Exercise prompt »
Determine how many lines in the entries below hold "script". Respond with that number only.

[Records drawn from a dataset]

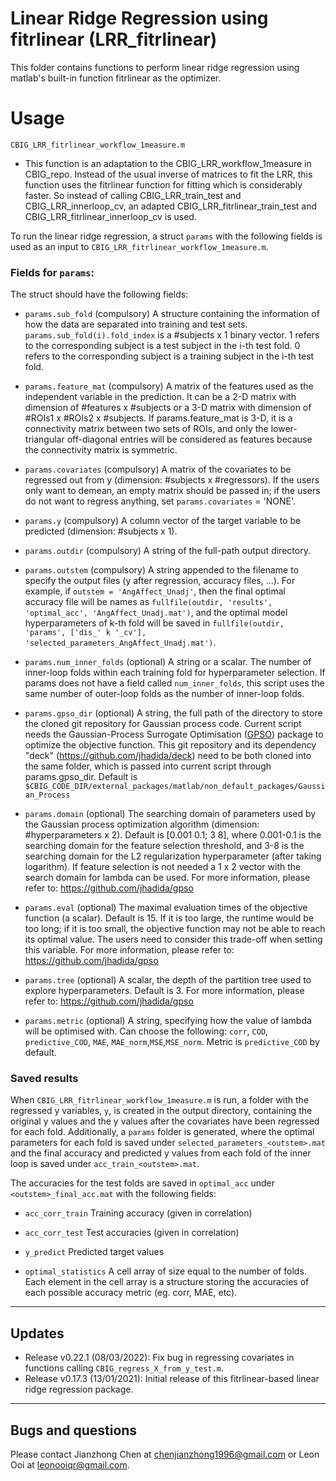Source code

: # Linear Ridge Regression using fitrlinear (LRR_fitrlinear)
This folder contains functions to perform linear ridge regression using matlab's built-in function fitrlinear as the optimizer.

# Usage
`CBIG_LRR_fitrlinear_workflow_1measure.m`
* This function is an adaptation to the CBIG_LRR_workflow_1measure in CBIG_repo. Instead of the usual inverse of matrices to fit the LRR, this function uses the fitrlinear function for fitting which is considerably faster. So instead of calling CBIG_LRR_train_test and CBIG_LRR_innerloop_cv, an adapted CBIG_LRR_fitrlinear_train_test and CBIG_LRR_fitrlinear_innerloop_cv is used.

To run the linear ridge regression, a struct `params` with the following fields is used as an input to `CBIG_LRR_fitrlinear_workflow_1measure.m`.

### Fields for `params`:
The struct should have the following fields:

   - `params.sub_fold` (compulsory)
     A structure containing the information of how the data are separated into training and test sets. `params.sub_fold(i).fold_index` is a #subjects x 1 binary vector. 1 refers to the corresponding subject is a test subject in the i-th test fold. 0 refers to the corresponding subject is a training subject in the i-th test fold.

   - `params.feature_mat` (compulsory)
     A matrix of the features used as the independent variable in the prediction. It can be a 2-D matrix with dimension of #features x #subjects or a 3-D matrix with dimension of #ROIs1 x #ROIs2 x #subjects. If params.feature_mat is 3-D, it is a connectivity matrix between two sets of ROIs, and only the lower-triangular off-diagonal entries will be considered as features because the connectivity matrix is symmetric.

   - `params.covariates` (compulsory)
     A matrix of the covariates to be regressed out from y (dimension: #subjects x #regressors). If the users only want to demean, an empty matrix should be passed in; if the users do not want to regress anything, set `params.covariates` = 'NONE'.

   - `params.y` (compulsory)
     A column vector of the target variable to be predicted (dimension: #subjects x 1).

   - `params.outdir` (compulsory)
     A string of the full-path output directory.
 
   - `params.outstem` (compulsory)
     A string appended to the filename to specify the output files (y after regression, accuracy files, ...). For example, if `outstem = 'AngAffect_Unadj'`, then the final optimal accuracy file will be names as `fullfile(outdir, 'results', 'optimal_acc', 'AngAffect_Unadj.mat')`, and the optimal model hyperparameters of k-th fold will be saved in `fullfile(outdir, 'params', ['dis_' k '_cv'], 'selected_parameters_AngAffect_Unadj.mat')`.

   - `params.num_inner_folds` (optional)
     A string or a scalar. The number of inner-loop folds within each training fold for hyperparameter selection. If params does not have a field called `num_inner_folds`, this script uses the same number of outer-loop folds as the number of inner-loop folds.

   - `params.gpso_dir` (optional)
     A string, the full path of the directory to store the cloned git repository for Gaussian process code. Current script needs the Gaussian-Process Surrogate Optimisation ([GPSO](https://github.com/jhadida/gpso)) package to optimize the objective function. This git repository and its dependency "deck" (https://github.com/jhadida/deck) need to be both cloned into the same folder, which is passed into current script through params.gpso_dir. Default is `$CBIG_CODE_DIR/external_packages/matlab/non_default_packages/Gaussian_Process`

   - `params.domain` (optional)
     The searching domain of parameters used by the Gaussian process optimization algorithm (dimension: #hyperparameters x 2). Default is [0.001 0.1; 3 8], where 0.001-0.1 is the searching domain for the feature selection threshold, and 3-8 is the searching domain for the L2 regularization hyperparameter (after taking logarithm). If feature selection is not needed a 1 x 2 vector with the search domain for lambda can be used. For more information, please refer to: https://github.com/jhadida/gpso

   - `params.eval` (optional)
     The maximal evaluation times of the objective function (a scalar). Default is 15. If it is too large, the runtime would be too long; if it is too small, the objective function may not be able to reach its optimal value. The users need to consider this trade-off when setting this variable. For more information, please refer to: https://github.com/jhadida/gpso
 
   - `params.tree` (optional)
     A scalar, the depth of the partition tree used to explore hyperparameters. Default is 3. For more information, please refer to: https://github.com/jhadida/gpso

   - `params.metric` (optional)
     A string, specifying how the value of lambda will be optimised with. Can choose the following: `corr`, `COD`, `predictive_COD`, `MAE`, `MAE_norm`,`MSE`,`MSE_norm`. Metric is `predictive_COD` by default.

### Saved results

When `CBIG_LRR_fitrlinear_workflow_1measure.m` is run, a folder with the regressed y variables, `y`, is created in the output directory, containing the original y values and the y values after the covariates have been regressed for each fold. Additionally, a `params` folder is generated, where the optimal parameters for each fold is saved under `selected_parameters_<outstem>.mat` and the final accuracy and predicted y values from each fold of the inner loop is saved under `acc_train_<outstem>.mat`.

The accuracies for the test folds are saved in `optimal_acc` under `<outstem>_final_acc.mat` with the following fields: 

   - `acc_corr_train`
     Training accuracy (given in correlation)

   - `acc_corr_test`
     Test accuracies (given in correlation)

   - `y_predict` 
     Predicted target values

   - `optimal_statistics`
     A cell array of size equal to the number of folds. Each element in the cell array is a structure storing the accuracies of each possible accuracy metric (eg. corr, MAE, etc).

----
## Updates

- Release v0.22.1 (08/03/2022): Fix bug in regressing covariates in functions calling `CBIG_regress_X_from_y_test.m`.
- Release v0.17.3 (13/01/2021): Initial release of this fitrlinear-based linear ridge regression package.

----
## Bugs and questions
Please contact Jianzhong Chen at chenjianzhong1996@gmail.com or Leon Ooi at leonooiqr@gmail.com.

...

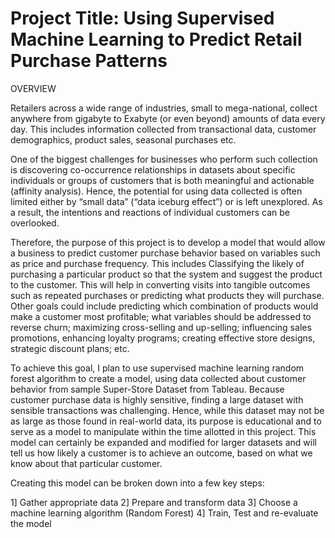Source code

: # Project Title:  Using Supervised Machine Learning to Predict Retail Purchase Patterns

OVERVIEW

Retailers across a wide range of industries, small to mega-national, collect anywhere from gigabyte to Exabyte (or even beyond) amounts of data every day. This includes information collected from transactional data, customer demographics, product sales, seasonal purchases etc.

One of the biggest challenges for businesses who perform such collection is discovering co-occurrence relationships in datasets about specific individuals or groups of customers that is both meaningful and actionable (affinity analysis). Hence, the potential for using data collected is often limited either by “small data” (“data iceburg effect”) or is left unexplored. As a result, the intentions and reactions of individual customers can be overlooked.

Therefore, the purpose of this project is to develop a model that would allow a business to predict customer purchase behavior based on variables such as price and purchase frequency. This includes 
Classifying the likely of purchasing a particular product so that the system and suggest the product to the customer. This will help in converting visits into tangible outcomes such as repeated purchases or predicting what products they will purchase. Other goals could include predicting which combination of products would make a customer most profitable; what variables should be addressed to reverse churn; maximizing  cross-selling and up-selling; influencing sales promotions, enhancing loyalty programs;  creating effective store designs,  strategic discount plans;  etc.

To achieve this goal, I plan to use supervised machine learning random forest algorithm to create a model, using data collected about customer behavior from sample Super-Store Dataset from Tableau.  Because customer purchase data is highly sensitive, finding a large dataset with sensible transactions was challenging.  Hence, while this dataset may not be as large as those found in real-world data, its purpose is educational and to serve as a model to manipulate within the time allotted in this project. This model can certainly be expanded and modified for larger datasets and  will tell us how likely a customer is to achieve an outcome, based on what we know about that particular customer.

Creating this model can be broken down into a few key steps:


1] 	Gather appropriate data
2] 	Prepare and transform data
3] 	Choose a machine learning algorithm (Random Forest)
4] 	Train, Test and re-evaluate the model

Answer section »
2